• [Work request]
The reply must consist of the lines from the first line of the records through the line containing "Let's begin by", copied exactly, with every picture omitted.

• [Provided records]

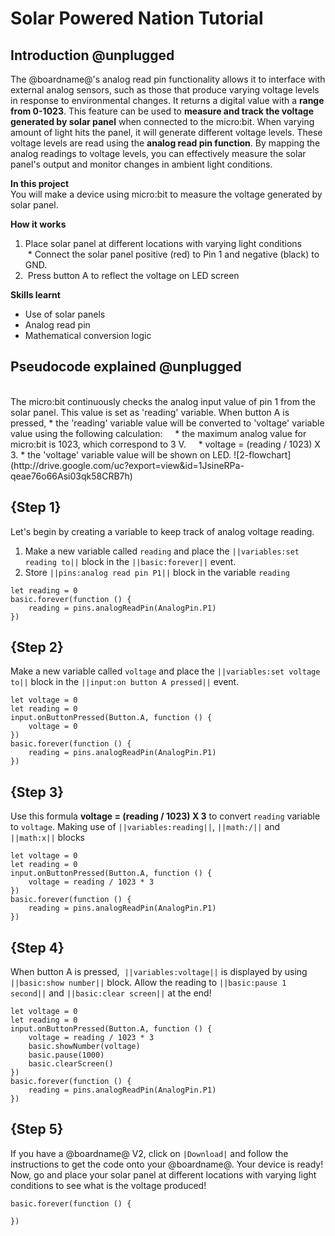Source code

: # Solar Powered Nation Tutorial
## Introduction @unplugged
The @boardname@'s analog read pin functionality allows it to interface with external analog sensors, such as those that produce varying voltage levels in response to environmental changes. It returns a digital value with a **range from 0-1023**. 
This feature can be used to **measure and track the voltage generated by solar panel** when connected to the micro:bit. When varying amount of light hits the panel, it will generate different voltage levels. These voltage levels are read using the **analog read pin function**. By mapping the analog readings to voltage levels, you can effectively measure the solar panel's output and monitor changes in ambient light conditions.


**In this project** <br>
You will make a device using micro:bit to measure the voltage generated by solar panel.

**How it works** <br>
1. Place solar panel at different locations with varying light conditions <br>
 * Connect the solar panel positive (red) to Pin 1 and negative (black) to GND.
2.  Press button A to reflect the voltage on LED screen

**Skills learnt**
- Use of solar panels 
- Analog read pin
- Mathematical conversion logic

## Pseudocode explained @unplugged
 <br>
The micro:bit continuously checks the analog input value of pin 1 from the solar panel. This value is set as 'reading' variable.
When button A is pressed,
* the 'reading' variable value will be converted to 'voltage' variable value using the following calculation: 
    * the maximum analog value for micro:bit is 1023, which correspond to 3 V.
    * voltage = (reading / 1023) X 3.
* the 'voltage' variable value will be shown on LED.
![2-flowchart](http://drive.google.com/uc?export=view&id=1JsineRPa-qeae76o66Asi03qk58CRB7h) 

## {Step 1}
Let's begin by creating a variable to keep track of analog voltage reading.
1. Make a new variable called ``reading`` and place the ``||variables:set reading to||`` block in the ``||basic:forever||`` event.
2. Store ``||pins:analog read pin P1||`` block in the variable ``reading``

```blocks
let reading = 0
basic.forever(function () {
    reading = pins.analogReadPin(AnalogPin.P1)
})
```

## {Step 2}
Make a new variable called ``voltage`` and place the ``||variables:set voltage to||`` block in the ``||input:on button A pressed||`` event.

```blocks
let voltage = 0
let reading = 0
input.onButtonPressed(Button.A, function () {
    voltage = 0
})
basic.forever(function () {
    reading = pins.analogReadPin(AnalogPin.P1)
})
```

## {Step 3}
Use this formula **voltage = (reading / 1023) X 3** to convert ``reading`` variable to ``voltage``.
Making use of ``||variables:reading||``, ``||math:/||`` and ``||math:x||`` blocks

```blocks
let voltage = 0
let reading = 0
input.onButtonPressed(Button.A, function () {
    voltage = reading / 1023 * 3
})
basic.forever(function () {
    reading = pins.analogReadPin(AnalogPin.P1)
})
```

## {Step 4}
When button A is pressed,  ``||variables:voltage||`` is displayed by using ``||basic:show number||`` block. 
Allow the reading to ``||basic:pause 1 second||`` and ``||basic:clear screen||`` at the end! 
```blocks
let voltage = 0
let reading = 0
input.onButtonPressed(Button.A, function () {
    voltage = reading / 1023 * 3
    basic.showNumber(voltage)
    basic.pause(1000)
    basic.clearScreen()
})
basic.forever(function () {
    reading = pins.analogReadPin(AnalogPin.P1)
})
```

## {Step 5}
If you have a @boardname@ V2, click on ``|Download|`` and follow the instructions to get the code
onto your @boardname@. 
Your device is ready! Now, go and place your solar panel at different locations with varying light conditions to see what is the voltage produced!
```template
basic.forever(function () {
    
})
```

• [Response for this exercise]
Source code

: # Solar Powered Nation Tutorial
## Introduction @unplugged
The @boardname@'s analog read pin functionality allows it to interface with external analog sensors, such as those that produce varying voltage levels in response to environmental changes. It returns a digital value with a **range from 0-1023**. 
This feature can be used to **measure and track the voltage generated by solar panel** when connected to the micro:bit. When varying amount of light hits the panel, it will generate different voltage levels. These voltage levels are read using the **analog read pin function**. By mapping the analog readings to voltage levels, you can effectively measure the solar panel's output and monitor changes in ambient light conditions.


**In this project** <br>
You will make a device using micro:bit to measure the voltage generated by solar panel.

**How it works** <br>
1. Place solar panel at different locations with varying light conditions <br>
 * Connect the solar panel positive (red) to Pin 1 and negative (black) to GND.
2.  Press button A to reflect the voltage on LED screen

**Skills learnt**
- Use of solar panels 
- Analog read pin
- Mathematical conversion logic

## Pseudocode explained @unplugged
 <br>
The micro:bit continuously checks the analog input value of pin 1 from the solar panel. This value is set as 'reading' variable.
When button A is pressed,
* the 'reading' variable value will be converted to 'voltage' variable value using the following calculation: 
    * the maximum analog value for micro:bit is 1023, which correspond to 3 V.
    * voltage = (reading / 1023) X 3.
* the 'voltage' variable value will be shown on LED.
![2-flowchart](http://drive.google.com/uc?export=view&id=1JsineRPa-qeae76o66Asi03qk58CRB7h) 

## {Step 1}
Let's begin by creating a variable to keep track of analog voltage reading.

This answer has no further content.